Genetic Composition of Supercritical Branching Populations under Power Law Mutation Rates
Vianney Brouard
TL;DR
This paper analyzes the genetic composition of supercritical branching cancer populations under power-law mutation rates on a finite directed trait graph. By coupling a multitype branching process with power-law-scaled mutation probabilities, it derives first-order asymptotics for mutant subpopulations on both deterministic and random time scales, with a unifying random limit $W$ arising from the wild-type lineage. A key finding is that, under a non-increasing growth-rate condition, the stochastic behavior of all mutant subpopulations is driven by $W$ alone, and only shortest admissible mutation pathways (walks) with maximal neutral mutations contribute to growth, yielding precise formulas that include $ ext{log}(n)$ factors for neutral mutations.

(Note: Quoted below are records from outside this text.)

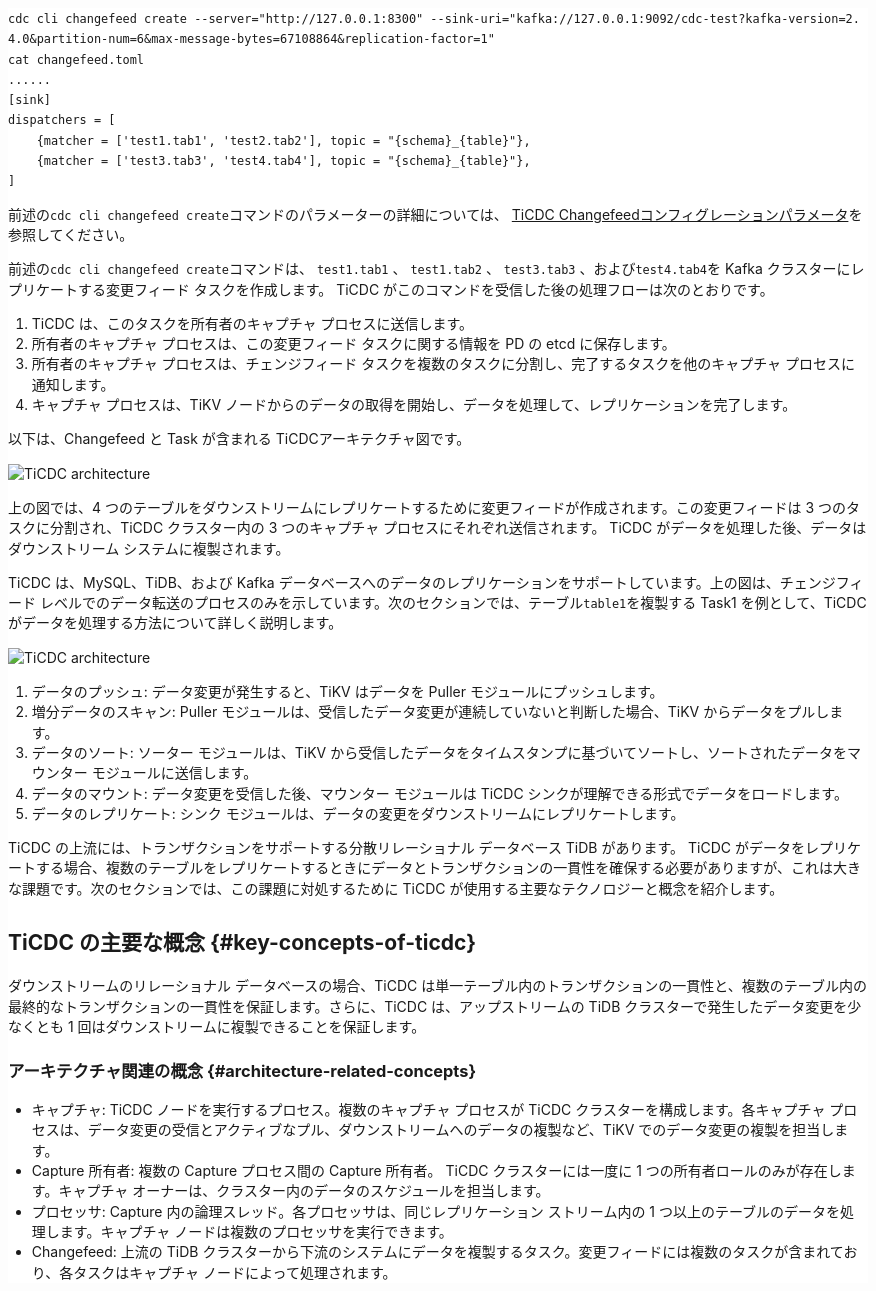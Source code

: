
 ```
cdc cli changefeed create --server="http://127.0.0.1:8300" --sink-uri="kafka://127.0.0.1:9092/cdc-test?kafka-version=2.4.0&partition-num=6&max-message-bytes=67108864&replication-factor=1"
cat changefeed.toml
......
[sink]
dispatchers = [
    {matcher = ['test1.tab1', 'test2.tab2'], topic = "{schema}_{table}"},
    {matcher = ['test3.tab3', 'test4.tab4'], topic = "{schema}_{table}"},
]
```

前述の`cdc cli changefeed create`コマンドのパラメーターの詳細については、 [TiCDC Changefeedコンフィグレーションパラメータ](/ticdc/ticdc-changefeed-config.md)を参照してください。

前述の`cdc cli changefeed create`コマンドは、 `test1.tab1` 、 `test1.tab2` 、 `test3.tab3` 、および`test4.tab4`を Kafka クラスターにレプリケートする変更フィード タスクを作成します。 TiCDC がこのコマンドを受信した後の処理フローは次のとおりです。

1.  TiCDC は、このタスクを所有者のキャプチャ プロセスに送信します。
2.  所有者のキャプチャ プロセスは、この変更フィード タスクに関する情報を PD の etcd に保存します。
3.  所有者のキャプチャ プロセスは、チェンジフィード タスクを複数のタスクに分割し、完了するタスクを他のキャプチャ プロセスに通知します。
4.  キャプチャ プロセスは、TiKV ノードからのデータの取得を開始し、データを処理して、レプリケーションを完了します。

以下は、Changefeed と Task が含まれる TiCDCアーキテクチャ図です。

![TiCDC architecture](/media/ticdc/ticdc-architecture-6.jpg)

上の図では、4 つのテーブルをダウンストリームにレプリケートするために変更フィードが作成されます。この変更フィードは 3 つのタスクに分割され、TiCDC クラスター内の 3 つのキャプチャ プロセスにそれぞれ送信されます。 TiCDC がデータを処理した後、データはダウンストリーム システムに複製されます。

TiCDC は、MySQL、TiDB、および Kafka データベースへのデータのレプリケーションをサポートしています。上の図は、チェンジフィード レベルでのデータ転送のプロセスのみを示しています。次のセクションでは、テーブル`table1`を複製する Task1 を例として、TiCDC がデータを処理する方法について詳しく説明します。

![TiCDC architecture](/media/ticdc/ticdc-architecture-5.jpg)

1.  データのプッシュ: データ変更が発生すると、TiKV はデータを Puller モジュールにプッシュします。
2.  増分データのスキャン: Puller モジュールは、受信したデータ変更が連続していないと判断した場合、TiKV からデータをプルします。
3.  データのソート: ソーター モジュールは、TiKV から受信したデータをタイムスタンプに基づいてソートし、ソートされたデータをマウンター モジュールに送信します。
4.  データのマウント: データ変更を受信した後、マウンター モジュールは TiCDC シンクが理解できる形式でデータをロードします。
5.  データのレプリケート: シンク モジュールは、データの変更をダウンストリームにレプリケートします。

TiCDC の上流には、トランザクションをサポートする分散リレーショナル データベース TiDB があります。 TiCDC がデータをレプリケートする場合、複数のテーブルをレプリケートするときにデータとトランザクションの一貫性を確保する必要がありますが、これは大きな課題です。次のセクションでは、この課題に対処するために TiCDC が使用する主要なテクノロジーと概念を紹介します。

## TiCDC の主要な概念 {#key-concepts-of-ticdc}

ダウンストリームのリレーショナル データベースの場合、TiCDC は単一テーブル内のトランザクションの一貫性と、複数のテーブル内の最終的なトランザクションの一貫性を保証します。さらに、TiCDC は、アップストリームの TiDB クラスターで発生したデータ変更を少なくとも 1 回はダウンストリームに複製できることを保証します。

### アーキテクチャ関連の概念 {#architecture-related-concepts}

-   キャプチャ: TiCDC ノードを実行するプロセス。複数のキャプチャ プロセスが TiCDC クラスターを構成します。各キャプチャ プロセスは、データ変更の受信とアクティブなプル、ダウンストリームへのデータの複製など、TiKV でのデータ変更の複製を担当します。
-   Capture 所有者: 複数の Capture プロセス間の Capture 所有者。 TiCDC クラスターには一度に 1 つの所有者ロールのみが存在します。キャプチャ オーナーは、クラスター内のデータのスケジュールを担当します。
-   プロセッサ: Capture 内の論理スレッド。各プロセッサは、同じレプリケーション ストリーム内の 1 つ以上のテーブルのデータを処理します。キャプチャ ノードは複数のプロセッサを実行できます。
-   Changefeed: 上流の TiDB クラスターから下流のシステムにデータを複製するタスク。変更フィードには複数のタスクが含まれており、各タスクはキャプチャ ノードによって処理されます。
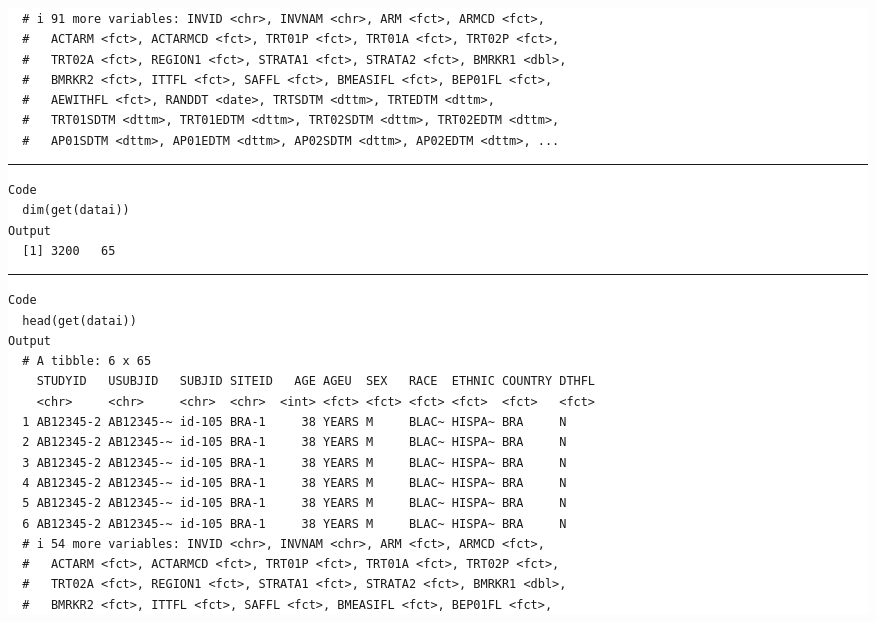       # i 91 more variables: INVID <chr>, INVNAM <chr>, ARM <fct>, ARMCD <fct>,
      #   ACTARM <fct>, ACTARMCD <fct>, TRT01P <fct>, TRT01A <fct>, TRT02P <fct>,
      #   TRT02A <fct>, REGION1 <fct>, STRATA1 <fct>, STRATA2 <fct>, BMRKR1 <dbl>,
      #   BMRKR2 <fct>, ITTFL <fct>, SAFFL <fct>, BMEASIFL <fct>, BEP01FL <fct>,
      #   AEWITHFL <fct>, RANDDT <date>, TRTSDTM <dttm>, TRTEDTM <dttm>,
      #   TRT01SDTM <dttm>, TRT01EDTM <dttm>, TRT02SDTM <dttm>, TRT02EDTM <dttm>,
      #   AP01SDTM <dttm>, AP01EDTM <dttm>, AP02SDTM <dttm>, AP02EDTM <dttm>, ...

---

    Code
      dim(get(datai))
    Output
      [1] 3200   65

---

    Code
      head(get(datai))
    Output
      # A tibble: 6 x 65
        STUDYID   USUBJID   SUBJID SITEID   AGE AGEU  SEX   RACE  ETHNIC COUNTRY DTHFL
        <chr>     <chr>     <chr>  <chr>  <int> <fct> <fct> <fct> <fct>  <fct>   <fct>
      1 AB12345-2 AB12345-~ id-105 BRA-1     38 YEARS M     BLAC~ HISPA~ BRA     N    
      2 AB12345-2 AB12345-~ id-105 BRA-1     38 YEARS M     BLAC~ HISPA~ BRA     N    
      3 AB12345-2 AB12345-~ id-105 BRA-1     38 YEARS M     BLAC~ HISPA~ BRA     N    
      4 AB12345-2 AB12345-~ id-105 BRA-1     38 YEARS M     BLAC~ HISPA~ BRA     N    
      5 AB12345-2 AB12345-~ id-105 BRA-1     38 YEARS M     BLAC~ HISPA~ BRA     N    
      6 AB12345-2 AB12345-~ id-105 BRA-1     38 YEARS M     BLAC~ HISPA~ BRA     N    
      # i 54 more variables: INVID <chr>, INVNAM <chr>, ARM <fct>, ARMCD <fct>,
      #   ACTARM <fct>, ACTARMCD <fct>, TRT01P <fct>, TRT01A <fct>, TRT02P <fct>,
      #   TRT02A <fct>, REGION1 <fct>, STRATA1 <fct>, STRATA2 <fct>, BMRKR1 <dbl>,
      #   BMRKR2 <fct>, ITTFL <fct>, SAFFL <fct>, BMEASIFL <fct>, BEP01FL <fct>,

The results extend to an infinite mono-directional graph for explicit exponents and general finite trait spaces by classifying mutational walks into finitely many equivalence classes, enabling rigorous characterization of evolutionary pathways and potential statistical inference of tumor history. These contributions provide a rigorous bridge between tumor progression models, mutational-pathway theory, and statistical inference in cancer evolution under power-law mutation regimes.
Abstract
We aim to understand the evolution of the genetic composition of cancer cell populations. To achieve this, we consider an individual-based model representing a cell population where cells divide, die and mutate along the edges of a finite directed graph $(V,E)$. The process starts with only one cell of trait $0$. Following typical parameter values in cancer cell populations we study the model under power law mutation rates, in the sense that the mutation probabilities are parametrized by negative powers of a scaling parameter $n$ and the typical sizes of the population of interest are positive powers of $n$. Under a non-increasing growth rate condition, we describe the time evolution of the first-order asymptotics of the size of each subpopulation in the $\log(n)$ time scale, as well as in the random time scale at which the wild-type population, resp. the total population, reaches the size $n^{t}$. In particular, such results allow for the perfect characterization of evolutionary pathways. Without imposing any conditions on the growth rates, we describe the time evolution of the order of magnitude of each subpopulation, whose asymptotic limits are positive non-decreasing piecewise linear continuous functions.